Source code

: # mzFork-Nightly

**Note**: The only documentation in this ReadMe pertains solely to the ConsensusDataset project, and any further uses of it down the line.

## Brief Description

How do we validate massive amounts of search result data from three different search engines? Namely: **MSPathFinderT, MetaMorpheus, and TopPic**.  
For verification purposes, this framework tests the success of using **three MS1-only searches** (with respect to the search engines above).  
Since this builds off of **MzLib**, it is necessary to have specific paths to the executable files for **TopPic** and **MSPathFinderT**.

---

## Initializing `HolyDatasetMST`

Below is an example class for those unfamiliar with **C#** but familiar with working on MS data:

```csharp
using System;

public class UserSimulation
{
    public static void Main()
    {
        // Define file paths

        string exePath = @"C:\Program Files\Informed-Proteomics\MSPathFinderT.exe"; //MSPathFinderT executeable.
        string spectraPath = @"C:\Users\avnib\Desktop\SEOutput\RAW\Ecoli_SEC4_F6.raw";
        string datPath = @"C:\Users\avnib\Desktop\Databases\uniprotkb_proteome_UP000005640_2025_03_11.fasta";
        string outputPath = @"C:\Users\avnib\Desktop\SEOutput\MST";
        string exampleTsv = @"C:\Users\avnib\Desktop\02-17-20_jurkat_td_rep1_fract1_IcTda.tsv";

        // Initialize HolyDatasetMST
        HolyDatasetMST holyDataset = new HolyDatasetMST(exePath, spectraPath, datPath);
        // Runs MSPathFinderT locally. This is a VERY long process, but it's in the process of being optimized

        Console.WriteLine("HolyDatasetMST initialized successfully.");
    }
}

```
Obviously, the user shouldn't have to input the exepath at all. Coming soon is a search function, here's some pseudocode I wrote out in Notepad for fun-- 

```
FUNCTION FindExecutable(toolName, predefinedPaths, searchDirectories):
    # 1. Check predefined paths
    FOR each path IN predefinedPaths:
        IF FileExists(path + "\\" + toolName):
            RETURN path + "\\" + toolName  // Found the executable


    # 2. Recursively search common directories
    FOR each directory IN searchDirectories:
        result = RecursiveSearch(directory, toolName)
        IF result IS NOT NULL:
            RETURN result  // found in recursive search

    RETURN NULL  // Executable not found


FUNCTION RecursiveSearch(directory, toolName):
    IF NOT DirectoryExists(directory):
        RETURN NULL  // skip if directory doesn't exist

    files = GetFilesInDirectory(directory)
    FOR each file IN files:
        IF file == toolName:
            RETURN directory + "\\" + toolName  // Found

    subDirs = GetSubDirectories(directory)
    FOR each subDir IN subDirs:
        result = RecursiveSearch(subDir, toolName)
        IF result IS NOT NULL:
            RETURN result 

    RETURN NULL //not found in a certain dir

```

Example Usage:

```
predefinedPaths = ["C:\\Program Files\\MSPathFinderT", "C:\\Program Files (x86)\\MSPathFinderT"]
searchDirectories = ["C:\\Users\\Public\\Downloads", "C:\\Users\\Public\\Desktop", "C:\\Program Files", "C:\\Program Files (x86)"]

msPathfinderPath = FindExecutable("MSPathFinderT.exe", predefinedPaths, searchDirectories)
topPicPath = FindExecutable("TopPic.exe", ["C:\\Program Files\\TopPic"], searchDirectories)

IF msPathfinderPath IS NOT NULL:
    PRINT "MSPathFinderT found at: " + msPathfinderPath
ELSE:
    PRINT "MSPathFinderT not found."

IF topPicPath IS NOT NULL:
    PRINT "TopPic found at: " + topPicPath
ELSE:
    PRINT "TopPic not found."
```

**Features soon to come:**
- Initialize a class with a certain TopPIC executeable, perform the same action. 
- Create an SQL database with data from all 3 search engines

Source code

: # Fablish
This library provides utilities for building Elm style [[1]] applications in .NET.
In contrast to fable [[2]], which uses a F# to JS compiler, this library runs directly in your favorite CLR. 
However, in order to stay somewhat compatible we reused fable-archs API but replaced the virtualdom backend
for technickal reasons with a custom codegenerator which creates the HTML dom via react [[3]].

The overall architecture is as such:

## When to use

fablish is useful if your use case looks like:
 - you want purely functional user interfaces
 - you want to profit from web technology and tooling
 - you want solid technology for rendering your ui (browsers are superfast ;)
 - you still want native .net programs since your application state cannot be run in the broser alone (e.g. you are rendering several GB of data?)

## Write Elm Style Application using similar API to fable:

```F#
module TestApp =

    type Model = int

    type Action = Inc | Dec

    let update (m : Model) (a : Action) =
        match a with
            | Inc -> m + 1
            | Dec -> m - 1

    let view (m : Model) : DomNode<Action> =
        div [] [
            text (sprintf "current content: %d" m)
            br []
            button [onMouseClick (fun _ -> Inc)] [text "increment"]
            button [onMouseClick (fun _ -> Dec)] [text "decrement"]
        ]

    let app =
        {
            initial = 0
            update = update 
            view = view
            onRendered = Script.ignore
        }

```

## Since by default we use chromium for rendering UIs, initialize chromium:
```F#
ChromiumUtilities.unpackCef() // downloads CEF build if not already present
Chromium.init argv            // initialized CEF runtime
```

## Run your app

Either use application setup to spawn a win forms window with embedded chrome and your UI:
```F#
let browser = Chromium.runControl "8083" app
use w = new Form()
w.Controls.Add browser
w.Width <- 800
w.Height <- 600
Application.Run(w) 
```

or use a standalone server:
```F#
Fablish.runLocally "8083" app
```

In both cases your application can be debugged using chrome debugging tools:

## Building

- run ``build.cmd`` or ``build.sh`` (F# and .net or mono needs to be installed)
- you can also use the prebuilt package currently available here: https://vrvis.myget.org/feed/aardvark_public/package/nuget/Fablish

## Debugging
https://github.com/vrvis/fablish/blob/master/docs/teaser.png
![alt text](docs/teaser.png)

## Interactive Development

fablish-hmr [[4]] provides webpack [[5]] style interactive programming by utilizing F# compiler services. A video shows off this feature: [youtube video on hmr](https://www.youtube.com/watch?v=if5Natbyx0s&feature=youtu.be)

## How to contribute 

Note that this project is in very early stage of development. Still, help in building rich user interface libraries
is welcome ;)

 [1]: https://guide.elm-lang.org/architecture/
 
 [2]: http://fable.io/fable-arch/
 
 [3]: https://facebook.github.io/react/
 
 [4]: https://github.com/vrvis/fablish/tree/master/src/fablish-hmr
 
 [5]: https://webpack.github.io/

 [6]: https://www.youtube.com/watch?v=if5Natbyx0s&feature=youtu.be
#####
### Brief
Nothing but an exact reproduction of the entries is wanted.

### Your solution
Source code

: # mzFork-Nightly

**Note**: The only documentation in this ReadMe pertains solely to the ConsensusDataset project, and any further uses of it down the line.

## Brief Description

How do we validate massive amounts of search result data from three different search engines? Namely: **MSPathFinderT, MetaMorpheus, and TopPic**.  
For verification purposes, this framework tests the success of using **three MS1-only searches** (with respect to the search engines above).  
Since this builds off of **MzLib**, it is necessary to have specific paths to the executable files for **TopPic** and **MSPathFinderT**.

---

## Initializing `HolyDatasetMST`

Below is an example class for those unfamiliar with **C#** but familiar with working on MS data:

```csharp
using System;

public class UserSimulation
{
    public static void Main()
    {
        // Define file paths

        string exePath = @"C:\Program Files\Informed-Proteomics\MSPathFinderT.exe"; //MSPathFinderT executeable.
        string spectraPath = @"C:\Users\avnib\Desktop\SEOutput\RAW\Ecoli_SEC4_F6.raw";
        string datPath = @"C:\Users\avnib\Desktop\Databases\uniprotkb_proteome_UP000005640_2025_03_11.fasta";
        string outputPath = @"C:\Users\avnib\Desktop\SEOutput\MST";
        string exampleTsv = @"C:\Users\avnib\Desktop\02-17-20_jurkat_td_rep1_fract1_IcTda.tsv";

        // Initialize HolyDatasetMST
        HolyDatasetMST holyDataset = new HolyDatasetMST(exePath, spectraPath, datPath);
        // Runs MSPathFinderT locally. This is a VERY long process, but it's in the process of being optimized

        Console.WriteLine("HolyDatasetMST initialized successfully.");
    }
}

```
Obviously, the user shouldn't have to input the exepath at all. Coming soon is a search function, here's some pseudocode I wrote out in Notepad for fun-- 

```
FUNCTION FindExecutable(toolName, predefinedPaths, searchDirectories):
    # 1. Check predefined paths
    FOR each path IN predefinedPaths:
        IF FileExists(path + "\\" + toolName):
            RETURN path + "\\" + toolName  // Found the executable


    # 2. Recursively search common directories
    FOR each directory IN searchDirectories:
        result = RecursiveSearch(directory, toolName)
        IF result IS NOT NULL:
            RETURN result  // found in recursive search

    RETURN NULL  // Executable not found


FUNCTION RecursiveSearch(directory, toolName):
    IF NOT DirectoryExists(directory):
        RETURN NULL  // skip if directory doesn't exist

    files = GetFilesInDirectory(directory)
    FOR each file IN files:
        IF file == toolName:
            RETURN directory + "\\" + toolName  // Found

    subDirs = GetSubDirectories(directory)
    FOR each subDir IN subDirs:
        result = RecursiveSearch(subDir, toolName)
        IF result IS NOT NULL:
            RETURN result 

    RETURN NULL //not found in a certain dir

```

Example Usage:

```
predefinedPaths = ["C:\\Program Files\\MSPathFinderT", "C:\\Program Files (x86)\\MSPathFinderT"]
searchDirectories = ["C:\\Users\\Public\\Downloads", "C:\\Users\\Public\\Desktop", "C:\\Program Files", "C:\\Program Files (x86)"]

msPathfinderPath = FindExecutable("MSPathFinderT.exe", predefinedPaths, searchDirectories)
topPicPath = FindExecutable("TopPic.exe", ["C:\\Program Files\\TopPic"], searchDirectories)

IF msPathfinderPath IS NOT NULL:
    PRINT "MSPathFinderT found at: " + msPathfinderPath
ELSE:
    PRINT "MSPathFinderT not found."

IF topPicPath IS NOT NULL:
    PRINT "TopPic found at: " + topPicPath
ELSE:
    PRINT "TopPic not found."
```

**Features soon to come:**
- Initialize a class with a certain TopPIC executeable, perform the same action. 
- Create an SQL database with data from all 3 search engines

Source code

: # Fablish
This library provides utilities for building Elm style [[1]] applications in .NET.
In contrast to fable [[2]], which uses a F# to JS compiler, this library runs directly in your favorite CLR. 
However, in order to stay somewhat compatible we reused fable-archs API but replaced the virtualdom backend
for technickal reasons with a custom codegenerator which creates the HTML dom via react [[3]].

The overall architecture is as such:

## When to use

fablish is useful if your use case looks like:
 - you want purely functional user interfaces
 - you want to profit from web technology and tooling
 - you want solid technology for rendering your ui (browsers are superfast ;)
 - you still want native .net programs since your application state cannot be run in the broser alone (e.g. you are rendering several GB of data?)

## Write Elm Style Application using similar API to fable:

```F#
module TestApp =

    type Model = int

    type Action = Inc | Dec

    let update (m : Model) (a : Action) =
        match a with
            | Inc -> m + 1
            | Dec -> m - 1

    let view (m : Model) : DomNode<Action> =
        div [] [
            text (sprintf "current content: %d" m)
            br []
            button [onMouseClick (fun _ -> Inc)] [text "increment"]
            button [onMouseClick (fun _ -> Dec)] [text "decrement"]
        ]

    let app =
        {
            initial = 0
            update = update 
            view = view
            onRendered = Script.ignore
        }

```

## Since by default we use chromium for rendering UIs, initialize chromium:
```F#
ChromiumUtilities.unpackCef() // downloads CEF build if not already present
Chromium.init argv            // initialized CEF runtime
```

## Run your app

Either use application setup to spawn a win forms window with embedded chrome and your UI:
```F#
let browser = Chromium.runControl "8083" app
use w = new Form()
w.Controls.Add browser
w.Width <- 800
w.Height <- 600
Application.Run(w) 
```

or use a standalone server:
```F#
Fablish.runLocally "8083" app
```

In both cases your application can be debugged using chrome debugging tools:

## Building

- run ``build.cmd`` or ``build.sh`` (F# and .net or mono needs to be installed)
- you can also use the prebuilt package currently available here: https://vrvis.myget.org/feed/aardvark_public/package/nuget/Fablish

## Debugging
https://github.com/vrvis/fablish/blob/master/docs/teaser.png
![alt text](docs/teaser.png)

## Interactive Development

fablish-hmr [[4]] provides webpack [[5]] style interactive programming by utilizing F# compiler services. A video shows off this feature: [youtube video on hmr](https://www.youtube.com/watch?v=if5Natbyx0s&feature=youtu.be)

## How to contribute 

Note that this project is in very early stage of development. Still, help in building rich user interface libraries
is welcome ;)

 [1]: https://guide.elm-lang.org/architecture/
 
 [2]: http://fable.io/fable-arch/
 
 [3]: https://facebook.github.io/react/
 
 [4]: https://github.com/vrvis/fablish/tree/master/src/fablish-hmr
 
 [5]: https://webpack.github.io/

 [6]: https://www.youtube.com/watch?v=if5Natbyx0s&feature=youtu.be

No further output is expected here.